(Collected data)
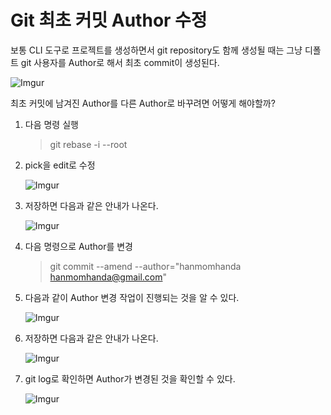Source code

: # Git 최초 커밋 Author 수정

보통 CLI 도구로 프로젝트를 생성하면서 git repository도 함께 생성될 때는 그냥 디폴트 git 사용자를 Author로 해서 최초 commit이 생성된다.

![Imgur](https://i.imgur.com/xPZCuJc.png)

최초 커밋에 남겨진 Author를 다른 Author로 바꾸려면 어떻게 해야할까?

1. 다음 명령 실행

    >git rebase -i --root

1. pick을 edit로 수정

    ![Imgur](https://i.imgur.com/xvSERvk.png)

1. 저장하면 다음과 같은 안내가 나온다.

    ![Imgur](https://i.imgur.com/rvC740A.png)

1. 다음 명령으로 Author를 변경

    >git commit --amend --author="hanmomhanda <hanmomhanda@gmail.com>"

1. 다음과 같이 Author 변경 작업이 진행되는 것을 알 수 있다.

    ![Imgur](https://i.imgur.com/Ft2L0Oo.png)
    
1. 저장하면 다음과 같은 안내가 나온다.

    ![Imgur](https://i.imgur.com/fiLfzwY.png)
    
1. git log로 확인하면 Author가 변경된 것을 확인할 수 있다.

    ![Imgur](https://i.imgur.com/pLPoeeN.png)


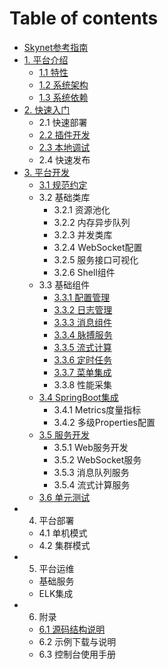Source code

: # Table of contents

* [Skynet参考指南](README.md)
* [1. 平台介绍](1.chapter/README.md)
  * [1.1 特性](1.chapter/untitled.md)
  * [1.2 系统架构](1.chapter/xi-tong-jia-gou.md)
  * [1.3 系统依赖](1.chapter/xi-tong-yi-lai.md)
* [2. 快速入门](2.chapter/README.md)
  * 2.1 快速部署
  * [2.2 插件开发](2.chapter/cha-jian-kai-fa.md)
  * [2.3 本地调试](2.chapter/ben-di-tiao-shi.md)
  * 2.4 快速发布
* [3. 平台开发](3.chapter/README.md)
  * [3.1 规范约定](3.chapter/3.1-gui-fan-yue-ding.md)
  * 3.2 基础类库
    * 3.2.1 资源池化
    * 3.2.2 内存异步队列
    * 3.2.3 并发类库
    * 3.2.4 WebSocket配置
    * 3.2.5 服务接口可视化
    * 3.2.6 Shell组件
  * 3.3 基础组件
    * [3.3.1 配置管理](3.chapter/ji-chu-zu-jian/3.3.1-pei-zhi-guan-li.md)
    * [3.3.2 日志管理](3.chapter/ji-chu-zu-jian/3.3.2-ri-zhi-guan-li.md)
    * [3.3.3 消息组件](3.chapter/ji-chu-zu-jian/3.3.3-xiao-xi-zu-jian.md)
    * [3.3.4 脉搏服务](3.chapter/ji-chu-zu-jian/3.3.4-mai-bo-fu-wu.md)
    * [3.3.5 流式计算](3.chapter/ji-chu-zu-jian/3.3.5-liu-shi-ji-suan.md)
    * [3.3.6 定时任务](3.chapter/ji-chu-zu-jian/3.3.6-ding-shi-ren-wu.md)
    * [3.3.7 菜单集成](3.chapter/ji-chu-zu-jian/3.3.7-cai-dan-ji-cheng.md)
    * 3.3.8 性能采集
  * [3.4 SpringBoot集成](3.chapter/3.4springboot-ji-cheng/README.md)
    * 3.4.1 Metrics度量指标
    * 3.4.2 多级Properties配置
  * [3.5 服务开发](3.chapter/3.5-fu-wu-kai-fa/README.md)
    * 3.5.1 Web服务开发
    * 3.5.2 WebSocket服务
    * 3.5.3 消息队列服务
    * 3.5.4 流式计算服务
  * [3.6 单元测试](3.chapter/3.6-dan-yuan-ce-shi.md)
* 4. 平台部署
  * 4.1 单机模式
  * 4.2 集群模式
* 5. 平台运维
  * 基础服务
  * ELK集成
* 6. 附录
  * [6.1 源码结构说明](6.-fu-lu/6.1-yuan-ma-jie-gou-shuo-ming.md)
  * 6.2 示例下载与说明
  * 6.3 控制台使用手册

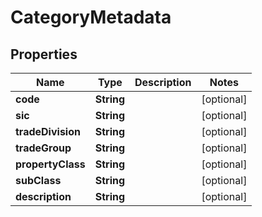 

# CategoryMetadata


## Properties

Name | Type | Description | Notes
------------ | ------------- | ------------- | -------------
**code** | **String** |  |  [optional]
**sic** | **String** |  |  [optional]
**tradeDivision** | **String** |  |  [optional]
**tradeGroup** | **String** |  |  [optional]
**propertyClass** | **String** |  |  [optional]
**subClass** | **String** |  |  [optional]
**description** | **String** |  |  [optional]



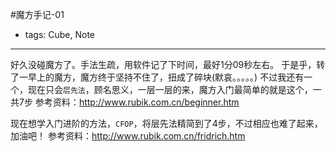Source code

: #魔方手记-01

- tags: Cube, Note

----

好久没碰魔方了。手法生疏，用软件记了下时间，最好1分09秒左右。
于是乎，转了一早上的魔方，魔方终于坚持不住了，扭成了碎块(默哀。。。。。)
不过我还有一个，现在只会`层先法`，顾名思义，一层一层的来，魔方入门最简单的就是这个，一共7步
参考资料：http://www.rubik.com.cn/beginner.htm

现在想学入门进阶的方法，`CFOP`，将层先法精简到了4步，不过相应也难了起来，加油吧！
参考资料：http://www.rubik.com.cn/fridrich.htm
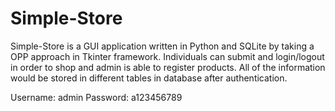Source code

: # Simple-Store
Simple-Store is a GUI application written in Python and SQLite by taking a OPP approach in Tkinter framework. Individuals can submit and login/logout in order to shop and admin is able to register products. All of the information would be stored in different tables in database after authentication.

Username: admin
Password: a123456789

- [BRIEF] Please report how many lines of the entries above contain the string "Store". Reply with only the number.

- [SOLVED EXERCISE] 2